■ **About this task**
Return all of the data exactly, omitting any images.

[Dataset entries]
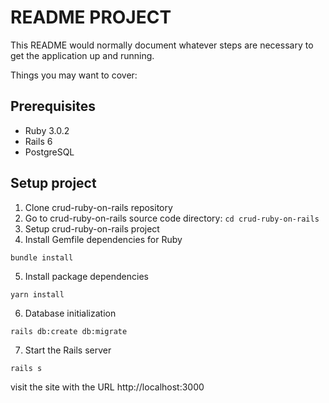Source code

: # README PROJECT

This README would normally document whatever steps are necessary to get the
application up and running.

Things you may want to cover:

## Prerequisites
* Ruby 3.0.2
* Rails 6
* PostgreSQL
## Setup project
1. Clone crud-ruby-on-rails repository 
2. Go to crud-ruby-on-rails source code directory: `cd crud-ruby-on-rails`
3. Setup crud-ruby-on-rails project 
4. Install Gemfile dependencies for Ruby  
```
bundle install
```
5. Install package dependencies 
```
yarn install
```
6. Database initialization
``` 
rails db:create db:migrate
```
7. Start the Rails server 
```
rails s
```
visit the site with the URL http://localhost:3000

■ **Result for this task**
Source code

: # README PROJECT

This README would normally document whatever steps are necessary to get the
application up and running.

Things you may want to cover:

## Prerequisites
* Ruby 3.0.2
* Rails 6
* PostgreSQL
## Setup project
1. Clone crud-ruby-on-rails repository 
2. Go to crud-ruby-on-rails source code directory: `cd crud-ruby-on-rails`
3. Setup crud-ruby-on-rails project 
4. Install Gemfile dependencies for Ruby  
```
bundle install
```
5. Install package dependencies 
```
yarn install
```
6. Database initialization
``` 
rails db:create db:migrate
```
7. Start the Rails server 
```
rails s
```
visit the site with the URL http://localhost:3000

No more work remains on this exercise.